(SUPPLIED INFORMATION begins)

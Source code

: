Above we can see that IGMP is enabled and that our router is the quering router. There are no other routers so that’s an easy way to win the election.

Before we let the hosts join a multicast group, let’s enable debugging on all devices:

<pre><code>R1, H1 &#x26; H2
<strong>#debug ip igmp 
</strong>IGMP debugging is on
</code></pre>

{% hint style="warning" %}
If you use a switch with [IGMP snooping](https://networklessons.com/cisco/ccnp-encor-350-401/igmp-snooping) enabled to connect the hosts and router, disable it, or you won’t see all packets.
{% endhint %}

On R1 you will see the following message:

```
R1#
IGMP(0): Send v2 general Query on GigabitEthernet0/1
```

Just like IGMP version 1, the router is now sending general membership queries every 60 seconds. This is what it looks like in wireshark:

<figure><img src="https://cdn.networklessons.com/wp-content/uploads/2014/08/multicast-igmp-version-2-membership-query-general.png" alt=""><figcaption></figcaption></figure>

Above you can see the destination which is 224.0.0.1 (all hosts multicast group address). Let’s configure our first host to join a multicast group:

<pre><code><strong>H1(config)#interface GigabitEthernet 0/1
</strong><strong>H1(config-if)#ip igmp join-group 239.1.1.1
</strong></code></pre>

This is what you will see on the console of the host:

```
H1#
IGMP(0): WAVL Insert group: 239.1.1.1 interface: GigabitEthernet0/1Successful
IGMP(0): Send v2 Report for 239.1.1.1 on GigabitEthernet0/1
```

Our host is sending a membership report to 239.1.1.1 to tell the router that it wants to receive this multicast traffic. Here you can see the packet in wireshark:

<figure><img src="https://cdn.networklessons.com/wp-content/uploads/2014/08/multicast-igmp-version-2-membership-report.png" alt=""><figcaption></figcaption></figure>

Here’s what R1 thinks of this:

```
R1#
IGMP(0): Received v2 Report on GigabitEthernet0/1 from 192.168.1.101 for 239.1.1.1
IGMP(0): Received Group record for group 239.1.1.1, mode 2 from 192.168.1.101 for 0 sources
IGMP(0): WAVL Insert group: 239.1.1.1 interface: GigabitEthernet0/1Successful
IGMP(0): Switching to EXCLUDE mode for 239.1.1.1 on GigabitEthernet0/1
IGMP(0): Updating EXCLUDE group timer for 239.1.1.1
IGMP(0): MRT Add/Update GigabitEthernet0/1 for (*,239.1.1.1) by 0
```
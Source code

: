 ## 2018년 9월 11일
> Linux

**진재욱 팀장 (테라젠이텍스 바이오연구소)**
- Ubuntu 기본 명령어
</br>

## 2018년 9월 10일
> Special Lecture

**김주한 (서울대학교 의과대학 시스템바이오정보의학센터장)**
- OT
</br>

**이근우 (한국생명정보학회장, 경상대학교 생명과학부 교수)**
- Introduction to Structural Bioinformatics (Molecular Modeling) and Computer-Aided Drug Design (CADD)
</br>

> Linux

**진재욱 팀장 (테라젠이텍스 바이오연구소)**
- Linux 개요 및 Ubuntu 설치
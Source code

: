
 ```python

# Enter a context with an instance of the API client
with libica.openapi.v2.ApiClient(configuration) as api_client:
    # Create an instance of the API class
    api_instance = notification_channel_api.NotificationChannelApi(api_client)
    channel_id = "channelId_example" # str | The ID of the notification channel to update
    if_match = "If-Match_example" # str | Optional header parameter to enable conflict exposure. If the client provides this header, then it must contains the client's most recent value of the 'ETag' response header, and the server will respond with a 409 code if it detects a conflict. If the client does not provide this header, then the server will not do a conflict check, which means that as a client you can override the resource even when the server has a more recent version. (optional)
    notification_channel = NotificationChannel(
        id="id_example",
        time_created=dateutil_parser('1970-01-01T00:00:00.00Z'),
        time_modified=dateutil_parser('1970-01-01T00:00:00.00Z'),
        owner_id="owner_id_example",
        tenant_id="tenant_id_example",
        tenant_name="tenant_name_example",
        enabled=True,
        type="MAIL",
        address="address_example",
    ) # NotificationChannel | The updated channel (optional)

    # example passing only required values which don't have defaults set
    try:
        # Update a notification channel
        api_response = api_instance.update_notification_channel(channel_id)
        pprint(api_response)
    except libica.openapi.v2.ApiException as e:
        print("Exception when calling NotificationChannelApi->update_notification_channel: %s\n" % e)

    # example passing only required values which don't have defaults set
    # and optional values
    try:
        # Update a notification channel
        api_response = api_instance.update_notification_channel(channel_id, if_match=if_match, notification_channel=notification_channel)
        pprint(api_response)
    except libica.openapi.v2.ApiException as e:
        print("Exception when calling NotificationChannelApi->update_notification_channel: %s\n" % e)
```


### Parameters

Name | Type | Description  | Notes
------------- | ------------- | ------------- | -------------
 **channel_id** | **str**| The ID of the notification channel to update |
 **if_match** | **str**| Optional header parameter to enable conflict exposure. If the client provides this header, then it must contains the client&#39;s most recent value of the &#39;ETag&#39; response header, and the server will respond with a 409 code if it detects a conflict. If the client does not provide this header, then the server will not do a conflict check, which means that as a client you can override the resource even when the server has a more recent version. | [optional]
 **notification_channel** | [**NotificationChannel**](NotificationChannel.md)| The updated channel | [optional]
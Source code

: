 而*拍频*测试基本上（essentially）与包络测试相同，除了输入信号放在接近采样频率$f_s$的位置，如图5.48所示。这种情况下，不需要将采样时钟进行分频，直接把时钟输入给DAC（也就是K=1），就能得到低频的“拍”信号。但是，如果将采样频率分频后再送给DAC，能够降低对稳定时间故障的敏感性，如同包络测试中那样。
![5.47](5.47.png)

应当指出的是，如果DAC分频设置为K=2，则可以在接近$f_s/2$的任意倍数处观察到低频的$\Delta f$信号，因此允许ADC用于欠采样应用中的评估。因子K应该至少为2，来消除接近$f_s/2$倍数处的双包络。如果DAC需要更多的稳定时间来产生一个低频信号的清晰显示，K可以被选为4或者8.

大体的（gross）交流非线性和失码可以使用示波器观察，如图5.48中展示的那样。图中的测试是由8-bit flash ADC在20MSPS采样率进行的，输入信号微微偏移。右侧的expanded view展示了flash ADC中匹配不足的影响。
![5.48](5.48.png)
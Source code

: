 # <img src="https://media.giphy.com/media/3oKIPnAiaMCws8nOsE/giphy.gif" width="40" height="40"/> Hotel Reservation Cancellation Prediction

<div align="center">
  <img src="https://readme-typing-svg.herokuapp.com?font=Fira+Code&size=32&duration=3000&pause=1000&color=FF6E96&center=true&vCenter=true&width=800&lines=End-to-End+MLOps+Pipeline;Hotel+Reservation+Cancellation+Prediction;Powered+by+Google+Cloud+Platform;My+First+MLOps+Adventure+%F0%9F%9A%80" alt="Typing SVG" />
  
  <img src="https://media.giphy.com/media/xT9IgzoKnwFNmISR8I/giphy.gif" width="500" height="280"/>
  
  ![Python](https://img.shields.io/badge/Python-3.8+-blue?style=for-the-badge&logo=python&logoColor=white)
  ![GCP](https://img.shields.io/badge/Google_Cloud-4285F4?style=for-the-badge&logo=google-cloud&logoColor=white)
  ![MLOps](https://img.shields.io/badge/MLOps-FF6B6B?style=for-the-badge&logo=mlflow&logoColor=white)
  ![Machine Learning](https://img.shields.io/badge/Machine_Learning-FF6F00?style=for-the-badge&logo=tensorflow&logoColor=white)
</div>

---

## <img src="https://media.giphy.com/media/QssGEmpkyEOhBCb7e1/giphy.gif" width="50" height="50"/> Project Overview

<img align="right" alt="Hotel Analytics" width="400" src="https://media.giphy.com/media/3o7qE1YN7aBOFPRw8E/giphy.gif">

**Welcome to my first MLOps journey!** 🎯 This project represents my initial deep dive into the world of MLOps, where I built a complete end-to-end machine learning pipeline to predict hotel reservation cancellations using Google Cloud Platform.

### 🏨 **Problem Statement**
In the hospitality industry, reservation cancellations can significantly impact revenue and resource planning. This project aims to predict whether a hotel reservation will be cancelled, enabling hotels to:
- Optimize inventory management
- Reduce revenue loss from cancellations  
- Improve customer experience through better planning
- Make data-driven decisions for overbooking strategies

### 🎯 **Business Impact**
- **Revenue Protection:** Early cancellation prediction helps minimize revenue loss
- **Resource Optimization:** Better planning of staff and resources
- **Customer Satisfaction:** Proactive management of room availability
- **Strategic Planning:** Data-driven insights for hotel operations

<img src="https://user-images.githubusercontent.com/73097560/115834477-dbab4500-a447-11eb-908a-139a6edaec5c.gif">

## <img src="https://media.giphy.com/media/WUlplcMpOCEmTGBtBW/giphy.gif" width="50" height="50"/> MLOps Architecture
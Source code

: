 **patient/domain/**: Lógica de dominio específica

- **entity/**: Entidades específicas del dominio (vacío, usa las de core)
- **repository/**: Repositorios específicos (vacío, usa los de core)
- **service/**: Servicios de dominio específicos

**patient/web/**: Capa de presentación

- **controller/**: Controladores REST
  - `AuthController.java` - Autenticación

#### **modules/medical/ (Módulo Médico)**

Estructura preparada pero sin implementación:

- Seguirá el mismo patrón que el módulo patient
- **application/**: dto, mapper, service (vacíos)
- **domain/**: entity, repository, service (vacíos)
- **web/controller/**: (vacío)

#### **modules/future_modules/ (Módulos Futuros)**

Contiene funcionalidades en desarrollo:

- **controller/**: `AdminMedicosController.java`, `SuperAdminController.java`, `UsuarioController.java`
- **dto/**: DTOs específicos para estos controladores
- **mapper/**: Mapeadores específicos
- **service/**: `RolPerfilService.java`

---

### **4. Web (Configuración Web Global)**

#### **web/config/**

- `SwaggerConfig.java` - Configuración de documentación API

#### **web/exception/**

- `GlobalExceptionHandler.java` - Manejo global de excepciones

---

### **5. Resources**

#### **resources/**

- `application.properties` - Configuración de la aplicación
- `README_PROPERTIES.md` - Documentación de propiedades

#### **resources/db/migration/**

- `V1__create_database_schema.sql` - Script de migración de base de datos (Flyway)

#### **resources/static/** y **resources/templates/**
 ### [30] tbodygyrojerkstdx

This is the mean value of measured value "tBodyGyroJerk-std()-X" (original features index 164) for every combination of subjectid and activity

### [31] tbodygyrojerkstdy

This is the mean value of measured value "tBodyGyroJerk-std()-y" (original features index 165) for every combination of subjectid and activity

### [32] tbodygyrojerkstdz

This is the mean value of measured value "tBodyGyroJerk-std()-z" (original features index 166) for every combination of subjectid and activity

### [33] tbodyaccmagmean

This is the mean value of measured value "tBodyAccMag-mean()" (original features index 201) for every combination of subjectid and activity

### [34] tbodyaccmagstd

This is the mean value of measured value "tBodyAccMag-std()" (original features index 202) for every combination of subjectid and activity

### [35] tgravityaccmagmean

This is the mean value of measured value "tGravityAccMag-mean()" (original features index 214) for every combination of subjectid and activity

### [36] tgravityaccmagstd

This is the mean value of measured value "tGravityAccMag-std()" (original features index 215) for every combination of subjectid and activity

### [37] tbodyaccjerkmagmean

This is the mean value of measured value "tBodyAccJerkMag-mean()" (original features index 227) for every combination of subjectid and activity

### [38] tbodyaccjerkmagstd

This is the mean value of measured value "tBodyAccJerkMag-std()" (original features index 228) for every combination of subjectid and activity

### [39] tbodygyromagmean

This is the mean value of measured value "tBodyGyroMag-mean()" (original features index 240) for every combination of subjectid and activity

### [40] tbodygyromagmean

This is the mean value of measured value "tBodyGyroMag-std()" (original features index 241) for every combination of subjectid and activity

(SUPPLIED INFORMATION ends)

[PROBLEM REQUIREMENTS]:
Write out, exactly and with nothing else, the lines of the listing above from its first line through the line with "Just like IGMP".

[SOLUTION]:
Source code

:Above we can see that IGMP is enabled and that our router is the quering router. There are no other routers so that’s an easy way to win the election.

Before we let the hosts join a multicast group, let’s enable debugging on all devices:

<pre><code>R1, H1 &#x26; H2
<strong>#debug ip igmp 
</strong>IGMP debugging is on
</code></pre>

{% hint style="warning" %}
If you use a switch with [IGMP snooping](https://networklessons.com/cisco/ccnp-encor-350-401/igmp-snooping) enabled to connect the hosts and router, disable it, or you won’t see all packets.
{% endhint %}

On R1 you will see the following message:

```
R1#
IGMP(0): Send v2 general Query on GigabitEthernet0/1
```

Just like IGMP version 1, the router is now sending general membership queries every 60 seconds. This is what it looks like in wireshark:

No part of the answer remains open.